O país de Vladimir Putin controla cerca de metade do território e metade da zona económica exclusiva marítima ao norte do Círculo Polar Ártico. Dois terços dos residentes da região do Ártico vivem na Rússia.

E embora o Ártico represente apenas uma pequena fração da economia global - cerca de 0,4%, de acordo com o Conselho do Ártico, o fórum que representa os Estados árticos -, a Rússia controla dois terços do PIB da região.

O poderio militar da Rússia no Ártico

A Rússia vem expandindo a sua presença militar no Ártico há décadas, investindo em instalações novas e existentes na região.

Existem 66 bases militares e centenas de outras instalações de defesa e postos avançados na região do Ártico, de acordo com a Simons Foundation, uma organização sem fins lucrativos canadiana que monitoriza a segurança e o desarmamento nuclear no Ártico.

A Rússia e a NATO pressionam por uma presença militar no Ártico
O Ártico abriga mais de 60 importantes instalações militares, com centenas de outras instalações de defesa na região mais ampla, de acordo com a Simons Foundation, uma organização sem fins lucrativos canadiana com foco na segurança do Ártico. A Rússia tem pelo menos 30 instalações militares no Ártico e investiu pesadamente na sua frota de submarinos nucleares, a espinha dorsal do seu poder militar no Ártico.

Bases militares do Ártico
Nota: O mapa mostra apenas as principais instalações militares e pode estar incompleto.
Fontes: Fundação Simons, Instituto Real dos Serviços Unidos
Gráfico: Lou Robinson, CNN

De acordo com dados disponíveis publicamente e com a investigação da Fundação Simons, 30 estão na Rússia e 36 em países da NATO com território ártico: 15 na Noruega - incluindo uma base britânica -, oito nos Estados Unidos, nove no Canadá, três na Gronelândia e uma na Islândia.

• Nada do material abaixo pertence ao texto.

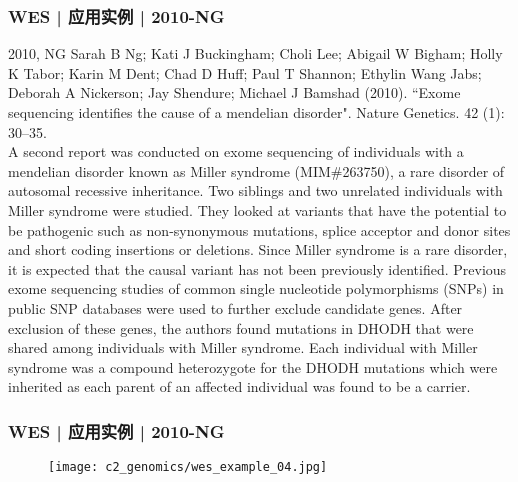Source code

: \begin{frame}
  \frametitle{WES | 应用实例 | 2010-NG}
  \footnotesize{
    \begin{block}{2010, NG}
  Sarah B Ng; Kati J Buckingham; Choli Lee; Abigail W Bigham; Holly K Tabor; Karin M Dent; Chad D Huff; Paul T Shannon; Ethylin Wang Jabs; Deborah A Nickerson; Jay Shendure; Michael J Bamshad (2010). ``Exome sequencing identifies the cause of a mendelian disorder". Nature Genetics. 42 (1): 30–35.\\
  \vspace{1em}
  A second report was conducted on exome sequencing of individuals with a mendelian disorder known as Miller syndrome (MIM\#263750), a rare disorder of autosomal recessive inheritance. Two siblings and two unrelated individuals with Miller syndrome were studied. They looked at variants that have the potential to be pathogenic such as non-synonymous mutations, splice acceptor and donor sites and short coding insertions or deletions. Since Miller syndrome is a rare disorder, it is expected that the causal variant has not been previously identified. Previous exome sequencing studies of common single nucleotide polymorphisms (SNPs) in public SNP databases were used to further exclude candidate genes. After exclusion of these genes, the authors found mutations in DHODH that were shared among individuals with Miller syndrome. Each individual with Miller syndrome was a compound heterozygote for the DHODH mutations which were inherited as each parent of an affected individual was found to be a carrier.
    \end{block}
}
\end{frame}

\begin{frame}
  \frametitle{WES | 应用实例 | 2010-NG}
  \begin{figure}
    \centering
    \texttt{[image: c2\_genomics/wes\_example\_04.jpg]}
  \end{figure}
\end{frame}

E embora nem todas as bases sejam iguais - os especialistas afirmam que a Rússia não consegue atualmente igualar as capacidades militares da NATO -, a escala da presença militar da Rússia e o ritmo a que Moscovo a tem expandido nos últimos anos são motivo de grande preocupação.

O Royal United Services Institute (RUSI), um grupo de reflexão sobre defesa sediado no Reino Unido, afirma que a Rússia investiu nos últimos anos uma quantia significativa de dinheiro e esforços na modernização da sua frota de submarinos nucleares, que constitui a espinha dorsal do seu poder militar no Ártico. À medida que continua a travar a guerra na Ucrânia, a Rússia também melhorou as capacidades em termos de radares, drones e mísseis.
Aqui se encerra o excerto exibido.